■ ASSIGNMENT ■
From the records below, copy every line that contains the word "CloudNet".

■ Stored data entries ■
↓

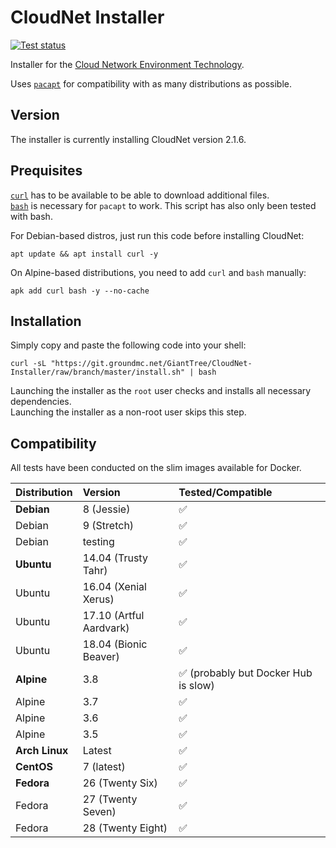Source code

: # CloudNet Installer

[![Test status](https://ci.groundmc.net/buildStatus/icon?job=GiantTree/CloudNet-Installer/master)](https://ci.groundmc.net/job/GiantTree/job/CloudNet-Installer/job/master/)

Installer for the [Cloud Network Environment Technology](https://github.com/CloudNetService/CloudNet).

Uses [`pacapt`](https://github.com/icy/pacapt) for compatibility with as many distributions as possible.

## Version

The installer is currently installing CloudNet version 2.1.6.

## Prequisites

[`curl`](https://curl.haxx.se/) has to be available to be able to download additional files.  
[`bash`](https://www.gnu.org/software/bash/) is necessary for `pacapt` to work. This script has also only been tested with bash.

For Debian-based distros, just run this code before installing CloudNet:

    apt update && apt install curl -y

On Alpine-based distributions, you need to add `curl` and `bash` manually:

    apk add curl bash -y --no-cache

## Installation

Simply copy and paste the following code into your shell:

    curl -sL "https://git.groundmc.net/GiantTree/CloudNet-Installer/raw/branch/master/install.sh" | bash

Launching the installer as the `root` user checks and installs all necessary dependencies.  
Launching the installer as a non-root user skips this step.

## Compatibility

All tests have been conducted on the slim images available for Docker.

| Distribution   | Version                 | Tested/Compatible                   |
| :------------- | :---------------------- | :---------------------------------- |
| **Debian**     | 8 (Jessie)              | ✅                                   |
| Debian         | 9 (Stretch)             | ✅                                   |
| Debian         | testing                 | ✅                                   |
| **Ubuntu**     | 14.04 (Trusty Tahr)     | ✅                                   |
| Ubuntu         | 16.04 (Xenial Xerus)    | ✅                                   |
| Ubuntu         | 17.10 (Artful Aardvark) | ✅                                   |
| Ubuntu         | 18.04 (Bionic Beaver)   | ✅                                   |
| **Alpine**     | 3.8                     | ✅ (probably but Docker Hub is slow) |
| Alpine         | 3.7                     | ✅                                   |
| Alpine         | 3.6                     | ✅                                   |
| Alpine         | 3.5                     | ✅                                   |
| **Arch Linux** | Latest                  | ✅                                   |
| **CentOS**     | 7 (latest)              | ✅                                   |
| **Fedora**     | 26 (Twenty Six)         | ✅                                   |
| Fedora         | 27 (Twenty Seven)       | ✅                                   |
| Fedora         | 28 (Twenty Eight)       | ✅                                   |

↑
↓

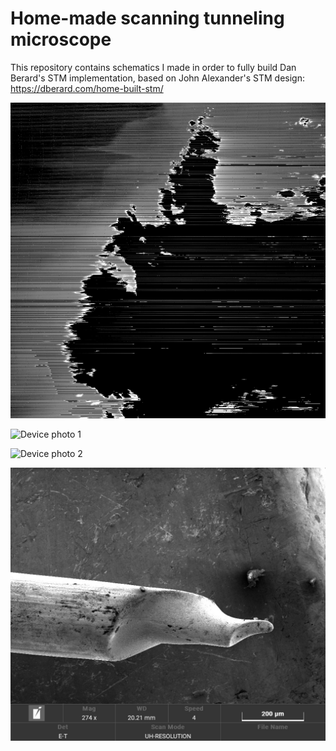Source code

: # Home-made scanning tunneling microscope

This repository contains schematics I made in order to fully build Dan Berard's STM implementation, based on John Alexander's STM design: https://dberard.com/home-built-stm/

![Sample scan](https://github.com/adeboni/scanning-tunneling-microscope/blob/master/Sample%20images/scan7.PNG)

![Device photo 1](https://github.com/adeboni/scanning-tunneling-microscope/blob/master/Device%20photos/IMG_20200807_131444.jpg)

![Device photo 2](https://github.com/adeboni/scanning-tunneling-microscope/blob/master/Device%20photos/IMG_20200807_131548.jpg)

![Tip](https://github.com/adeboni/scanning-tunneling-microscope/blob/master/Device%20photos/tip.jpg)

↑

■ YOUR RESPONSE ■
: # CloudNet Installer
[![Test status](https://ci.groundmc.net/buildStatus/icon?job=GiantTree/CloudNet-Installer/master)](https://ci.groundmc.net/job/GiantTree/job/CloudNet-Installer/job/master/)
Installer for the [Cloud Network Environment Technology](https://github.com/CloudNetService/CloudNet).
The installer is currently installing CloudNet version 2.1.6.
For Debian-based distros, just run this code before installing CloudNet:
    curl -sL "https://git.groundmc.net/GiantTree/CloudNet-Installer/raw/branch/master/install.sh" | bash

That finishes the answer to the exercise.